Game Design is Frustration

I know we all like to complain about the game design of our “favorites” but I’m not here to downplay anyone else’s work… I’m here to sympathize. Working out the specifics of a game is maddening.

Ever since I moved away from supporting the Adventurer Conqueror King System, I’ve had this hole in my life where old school D&D style play is concerned. I’ve looked at some of the others out there (okay, a LOT of the others) and I haven’t found any that really suit what I’m looking for. So I started tinkering with my own ideas a little bit. Maybe take some old design I’d worked on with Ryllia, mix it with all that I’ve learned since then, and work to apply it to a relatively low-magic, human-centric OSR-style game.

It only took me one afternoon to decide that I hated everyone and was probably going to have to throw my computer out a window and burn down a village to properly vent my frustration.

Why so serious?

It mainly comes down to trying to create a dice system I’m happy with… No one, in the history of gaming, has actually been happy with base-d20 systems (I’m sure I’m wrong, but I haven’t met those people). And looking at ideas like 2d6, 3d6, or even 2d10 introduces all kinds of other concerns about curves, etc.

But it’s not even that. It’s something deeper. Something that keeps me awake at night when I think about the games I play and what happens in the lives of ordinary people in those worlds. It’s about the guy who repairs your dryer.

Difficulty and Escalation are the two main issues. In order to have a system where heroes can grow and advance they have to be able to improve mechanically. Their “stats” have to get better.

But this is a real issue for me. Because I want difficulties to track in such a way that the guy who repairs your dryer – the baseline NPC with an appropriate professional skill – has a better than average chance of actually succeeding at fixing the dryer. Or at least correctly diagnosing the problem.

The problem becomes though – unless you go the route of Pathfinder and D&D where difficulties artificially scale along with PC growth – that you run the risk of having PCs who are vastly outclassing everyone else in the world to the point where they don’t really care about difficulties and just breeze through challenges. Restrict the range too much though and everything gets sorta muddy and just looks the same.

Now, the dryer guy… He might be at your house for hours. And making time a factor can certainly be interesting. I mean, even the professional is going to check for the simple stuff first, then run a few tests, then poke around in the innards of the machine, etc.

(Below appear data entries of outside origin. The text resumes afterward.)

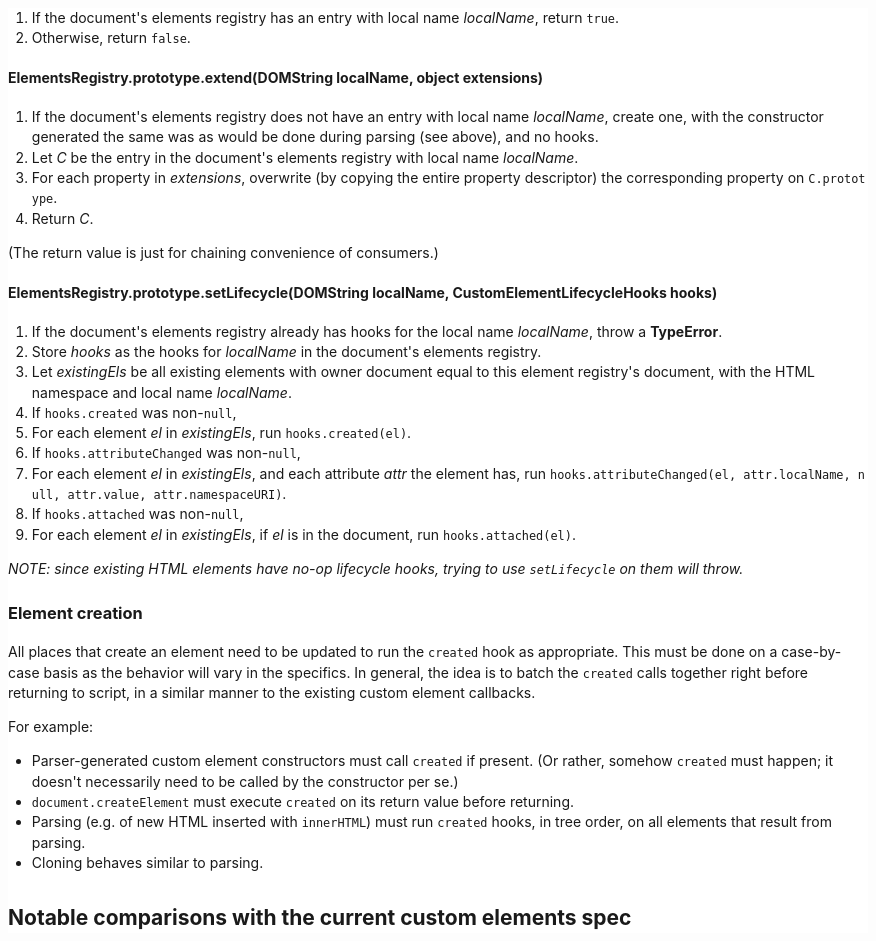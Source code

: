1. If the document's elements registry has an entry with local name _localName_, return `true`.
2. Otherwise, return `false`.

#### ElementsRegistry.prototype.extend(DOMString localName, object extensions)

1. If the document's elements registry does not have an entry with local name _localName_, create one, with the constructor generated the same was as would be done during parsing (see above), and no hooks.
2. Let _C_ be the entry in the document's elements registry with local name _localName_.
3. For each property in _extensions_, overwrite (by copying the entire property descriptor) the corresponding property on `C.prototype`.
4. Return _C_.

(The return value is just for chaining convenience of consumers.)

#### ElementsRegistry.prototype.setLifecycle(DOMString localName, CustomElementLifecycleHooks hooks)

1. If the document's elements registry already has hooks for the local name _localName_, throw a **TypeError**.
2. Store _hooks_ as the hooks for _localName_ in the document's elements registry.
3. Let _existingEls_ be all existing elements with owner document equal to this element registry's document, with the HTML namespace and local name _localName_.
3. If `hooks.created` was non-`null`,
  1. For each element _el_ in _existingEls_, run `hooks.created(el)`.
4. If `hooks.attributeChanged` was non-`null`,
  1. For each element _el_ in _existingEls_, and each attribute _attr_ the element has, run `hooks.attributeChanged(el, attr.localName, null, attr.value, attr.namespaceURI)`.
5. If `hooks.attached` was non-`null`,
  1. For each element _el_ in _existingEls_, if _el_ is in the document, run `hooks.attached(el)`.

_NOTE: since existing HTML elements have no-op lifecycle hooks, trying to use `setLifecycle` on them will throw._

### Element creation

All places that create an element need to be updated to run the `created` hook as appropriate. This must be done on a case-by-case basis as the behavior will vary in the specifics. In general, the idea is to batch the `created` calls together right before returning to script, in a similar manner to the existing custom element callbacks.

For example:

- Parser-generated custom element constructors must call `created` if present. (Or rather, somehow  `created` must happen; it doesn't necessarily need to be called by the constructor per se.)
- `document.createElement` must execute  `created` on its return value before returning.
- Parsing (e.g. of new HTML inserted with `innerHTML`) must run `created` hooks, in tree order, on all elements that result from parsing.
- Cloning behaves similar to parsing.

## Notable comparisons with the current custom elements spec
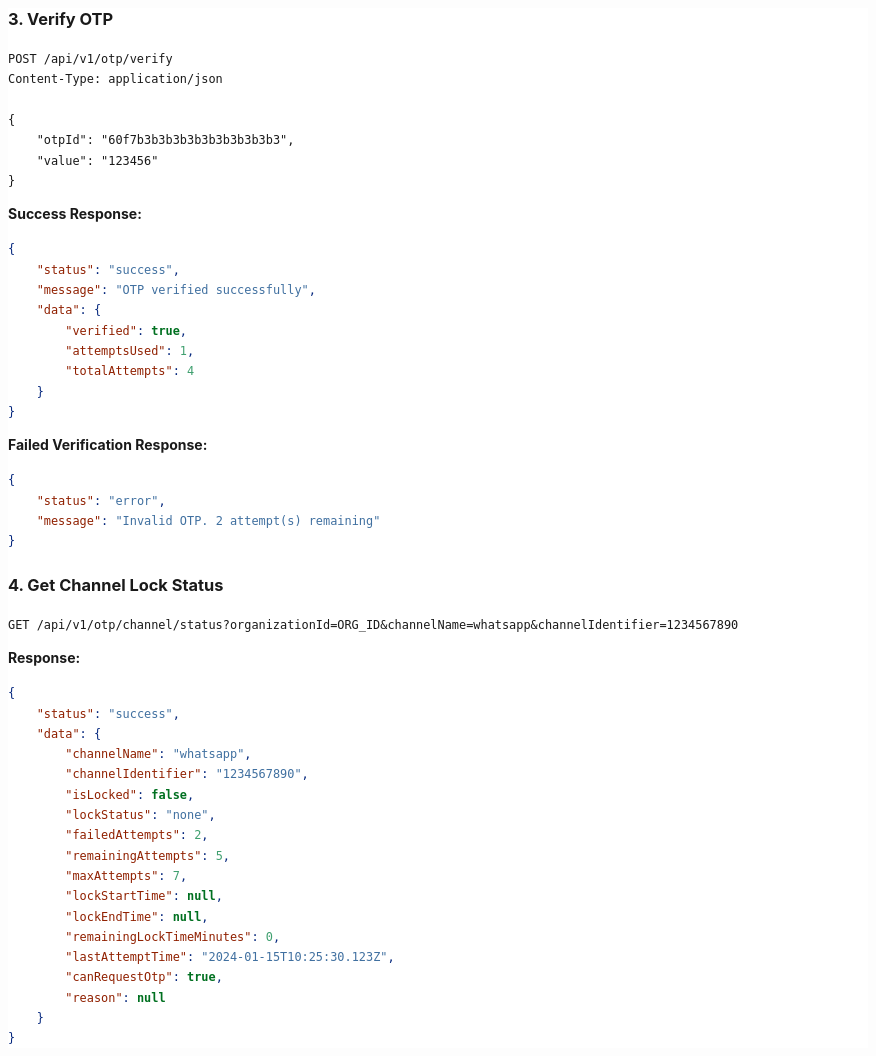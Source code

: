 ### 3. Verify OTP
```http
POST /api/v1/otp/verify
Content-Type: application/json

{
    "otpId": "60f7b3b3b3b3b3b3b3b3b3b3",
    "value": "123456"
}
```

**Success Response:**
```json
{
    "status": "success",
    "message": "OTP verified successfully",
    "data": {
        "verified": true,
        "attemptsUsed": 1,
        "totalAttempts": 4
    }
}
```

**Failed Verification Response:**
```json
{
    "status": "error",
    "message": "Invalid OTP. 2 attempt(s) remaining"
}
```

### 4. Get Channel Lock Status
```http
GET /api/v1/otp/channel/status?organizationId=ORG_ID&channelName=whatsapp&channelIdentifier=1234567890
```

**Response:**
```json
{
    "status": "success",
    "data": {
        "channelName": "whatsapp",
        "channelIdentifier": "1234567890",
        "isLocked": false,
        "lockStatus": "none",
        "failedAttempts": 2,
        "remainingAttempts": 5,
        "maxAttempts": 7,
        "lockStartTime": null,
        "lockEndTime": null,
        "remainingLockTimeMinutes": 0,
        "lastAttemptTime": "2024-01-15T10:25:30.123Z",
        "canRequestOtp": true,
        "reason": null
    }
}
```

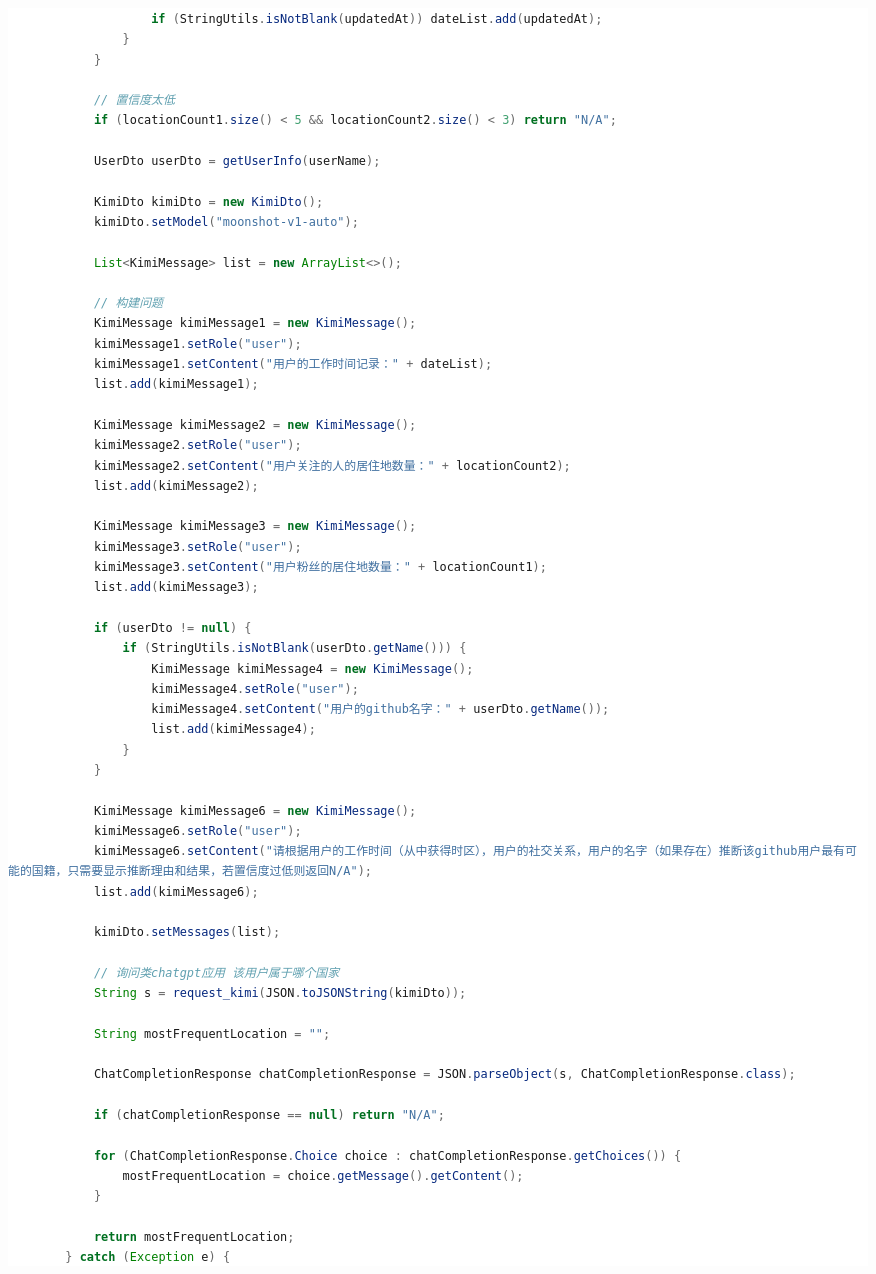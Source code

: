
 ```java
                    if (StringUtils.isNotBlank(updatedAt)) dateList.add(updatedAt);
                }
            }

            // 置信度太低
            if (locationCount1.size() < 5 && locationCount2.size() < 3) return "N/A";

            UserDto userDto = getUserInfo(userName);

            KimiDto kimiDto = new KimiDto();
            kimiDto.setModel("moonshot-v1-auto");

            List<KimiMessage> list = new ArrayList<>();

            // 构建问题
            KimiMessage kimiMessage1 = new KimiMessage();
            kimiMessage1.setRole("user");
            kimiMessage1.setContent("用户的工作时间记录：" + dateList);
            list.add(kimiMessage1);

            KimiMessage kimiMessage2 = new KimiMessage();
            kimiMessage2.setRole("user");
            kimiMessage2.setContent("用户关注的人的居住地数量：" + locationCount2);
            list.add(kimiMessage2);

            KimiMessage kimiMessage3 = new KimiMessage();
            kimiMessage3.setRole("user");
            kimiMessage3.setContent("用户粉丝的居住地数量：" + locationCount1);
            list.add(kimiMessage3);

            if (userDto != null) {
                if (StringUtils.isNotBlank(userDto.getName())) {
                    KimiMessage kimiMessage4 = new KimiMessage();
                    kimiMessage4.setRole("user");
                    kimiMessage4.setContent("用户的github名字：" + userDto.getName());
                    list.add(kimiMessage4);
                }
            }

            KimiMessage kimiMessage6 = new KimiMessage();
            kimiMessage6.setRole("user");
            kimiMessage6.setContent("请根据用户的工作时间（从中获得时区），用户的社交关系，用户的名字（如果存在）推断该github用户最有可能的国籍，只需要显示推断理由和结果，若置信度过低则返回N/A");
            list.add(kimiMessage6);

            kimiDto.setMessages(list);

            // 询问类chatgpt应用 该用户属于哪个国家
            String s = request_kimi(JSON.toJSONString(kimiDto));

            String mostFrequentLocation = "";

            ChatCompletionResponse chatCompletionResponse = JSON.parseObject(s, ChatCompletionResponse.class);

            if (chatCompletionResponse == null) return "N/A";

            for (ChatCompletionResponse.Choice choice : chatCompletionResponse.getChoices()) {
                mostFrequentLocation = choice.getMessage().getContent();
            }

            return mostFrequentLocation;
        } catch (Exception e) {
```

Time is a tricky beast in RPGs though. When it matters, it really matters, but when it doesn’t matter? It really doesn’t matter. So using time as a factor of difficulty, while it seems like a good solution, it really isn’t. Overall, wanting a pretty bounded range of capability seems incompatible with PC advancement in a world where the “norms” should also be competent.

Or maybe I just care too much about making sure that my dryer gets fixed?

 

2 thoughts on “Game Design is Frustration

  1. Dave Seletyn

    I have enjoyed playing d20 based D&D (mostly D&D 3.5), but your post touches on something that has bugged me about it. When the characters get into the middle tiers of levels like 8th and above, skill checks seem to matter less and less. The characters can, as you say, “breeze” through challenges for their specialized skill (survival for rangers, spellcraft for wizards, etc). Skill checks work very well for low level characters. A DM can present interesting challenges for a party based that aren’t combat focused where there is a risk of failing. That challenge (in the campaigns I have played in, at least) goes away as the characters become more powerful. The challenges become more focused on fighting and killing monsters.

    I wonder if the Shadowrun system (I forget which edition) is a better approach to the situation? The one where you gain more d6 dice to roll for a chance to succeed at a challenge? A character or NPC with minimal skill in something still has a small mathematical chance to make a high difficulty check with his or her 1d6 (I recall that even one of my dumb as rock characters succeeded at an intelligence check rating of 18 or so with just 1d6). For the guy who fixes your dryer, he would get a small handful of dice for his training and expertise. There can still be a chance of failure (which creates tension for our players) without having the difficulty rating extremely high.

    Like

    1. Yeah. I do like Dice Pool systems, but I was hoping to stay away from them for that Old School “feel.” Shadowrun is one of my favorite systems – and often handles things really well, but it is so complex that I often find myself wanting something much simpler at the table.

      I think that simplicity is the beauty of “roll high” systems. Just add up your bonuses and roll!

      But you’re right about D&D 3.x and Pathfinder. It’s long been the feeling that those games shine between 3rd and 9th level and outside of those ranges, they struggle.